Comcast is first U.S. ISP to offer IPv6 to home gateway users

By , Network World |  Internet, comast, IPv6

Comcast has moved into the next phase of its IPv6 roll-out, becoming the first U.S. broadband ISP to enable next-gen Internet services for residential customers that use home gateways.

Comcast plans to announce its IPv6 service for home gateway users later this month, but company officials released a few details about this service at the North American IPv6 Summit held here this week.

John Brzozowski, chief architect for IPv6 and distinguished engineer with Comcast, said IPv6 service was already available to home gateway users in two U.S. cities. The service is available for residential customers that use one of six home gateways, which are specific IPv6-enabled models from D-Link, Linksys and Netgear that are listed at this Web site.

"When we launch this service in an area, we are instantly seeing IPv6 traffic among home networking users that have IPv6 turned on by default," Brzozowski said.

MORE: Comcast expands IPv6 into four more states

Comcast is providing home networking users with what's called dual-stack service, which includes support for native IPv6 as well as the current version of the Internet Protocol, dubbed IPv4.

"With our customer home networking service, you take your home router of some variety, plug it into the back of our cable modem, and now you have IPv6 in your home," Brzozowski explained. "On any device - your iPad, your Mac, your tablet - you now have native dual-stack service to the Internet."

IPv6 is a looming upgrade to IPv4, the Internet's main communications protocol.

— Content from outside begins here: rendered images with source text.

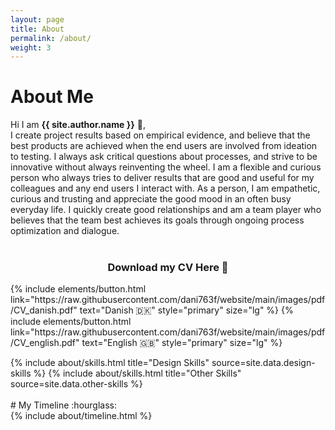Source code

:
```yaml
---
layout: page
title: About
permalink: /about/
weight: 3
---
```


# **About Me**

Hi I am **{{ site.author.name }}** :wave:,<br>
I create project results based on empirical evidence, and believe that the best products are achieved when the end users are involved from ideation to testing. I always ask critical questions about processes, and strive to be innovative without always reinventing the wheel.
I am a flexible and curious person who always tries to deliver results that are good and useful for my colleagues and any end users I interact with.
As a person, I am empathetic, curious and trusting and appreciate the good mood in an often busy everyday life. I quickly create good relationships and am a team player who believes that the team best achieves its goals through ongoing process optimization and dialogue.  
<br>

### <center>Download my CV Here 📁<center/>
<p class="text-center">
{% include elements/button.html link="https://raw.githubusercontent.com/dani763f/website/main/images/pdf/CV_danish.pdf" text="Danish 🇩🇰" style="primary" size="lg" %}
{% include elements/button.html link="https://raw.githubusercontent.com/dani763f/website/main/images/pdf/CV_english.pdf" text="English 🇬🇧" style="primary" size="lg" %}
</p>
<div class="row">
{% include about/skills.html title="Design Skills" source=site.data.design-skills %}
{% include about/skills.html title="Other Skills" source=site.data.other-skills %}
</div>  
<br>
# My Timeline :hourglass:

<div class="row">
{% include about/timeline.html %}
</div>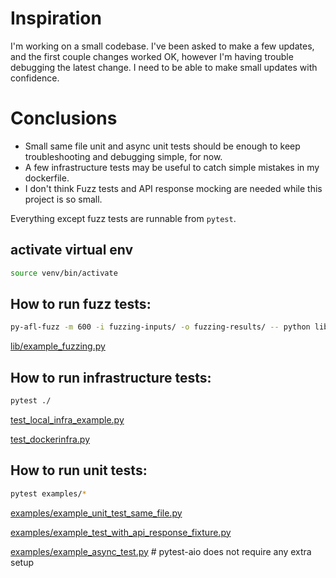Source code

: # Inspiration

I'm working on a small codebase. I've been asked to make a few updates, and the first couple changes worked OK, however I'm having trouble debugging the latest change. I need to be able to make small updates with confidence.

# Conclusions
- Small same file unit and async unit tests should be enough to keep troubleshooting and debugging simple, for now.
- A few infrastructure tests may be useful to catch simple mistakes in my dockerfile.
- I don't think Fuzz tests and API response mocking are needed while this project is so small.

Everything except fuzz tests are runnable from `pytest`.

## activate virtual env
```sh
source venv/bin/activate
```

## How to run fuzz tests:

```sh
py-afl-fuzz -m 600 -i fuzzing-inputs/ -o fuzzing-results/ -- python lib/example_fuzzing.py @@
```

[lib/example_fuzzing.py](lib/example_fuzzing.py)


## How to run infrastructure tests:

```sh
pytest ./
```

[test_local_infra_example.py](test_local_infra_example.py)

[test_dockerinfra.py](test_dockerinfra.py)


## How to run unit tests:

```sh
pytest examples/*
```

[examples/example_unit_test_same_file.py](examples/example_unit_test_same_file.py)

[examples/example_test_with_api_response_fixture.py](examples/example_test_with_api_response_fixture.py)

[examples/example_async_test.py](examples/example_async_test.py) # pytest-aio does not require any extra setup

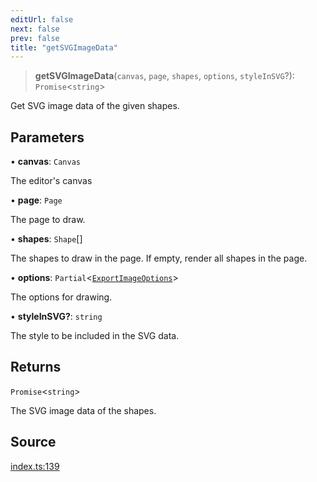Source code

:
 ```yaml
---
editUrl: false
next: false
prev: false
title: "getSVGImageData"
---
```


> **getSVGImageData**(`canvas`, `page`, `shapes`, `options`, `styleInSVG`?): `Promise`\<`string`\>

Get SVG image data of the given shapes.

## Parameters

• **canvas**: `Canvas`

The editor's canvas

• **page**: `Page`

The page to draw.

• **shapes**: `Shape`[]

The shapes to draw in the page. If empty, render all shapes in the page.

• **options**: `Partial`\<[`ExportImageOptions`](/api-export/type-aliases/exportimageoptions/)\>

The options for drawing.

• **styleInSVG?**: `string`

The style to be included in the SVG data.

## Returns

`Promise`\<`string`\>

The SVG image data of the shapes.

## Source

[index.ts:139](https://github.com/dgmjs/dgmjs/blob/main/packages/export/src/index.ts#L139)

IPv6 is needed because IPv4 is running out of addresses to connect new users and new devices to the Internet. IPv6 solves this problem with a vastly expanded address space, but it is not backwards-compatible with IPv4. So ISPs like Comcast have to upgrade their routing, edge, security, network management and customer premises equipment (CPE) to support IPv6. The alternative is for carriers to translate between IPv4 and IPv6 addresses, which adds latency and cost to network operations.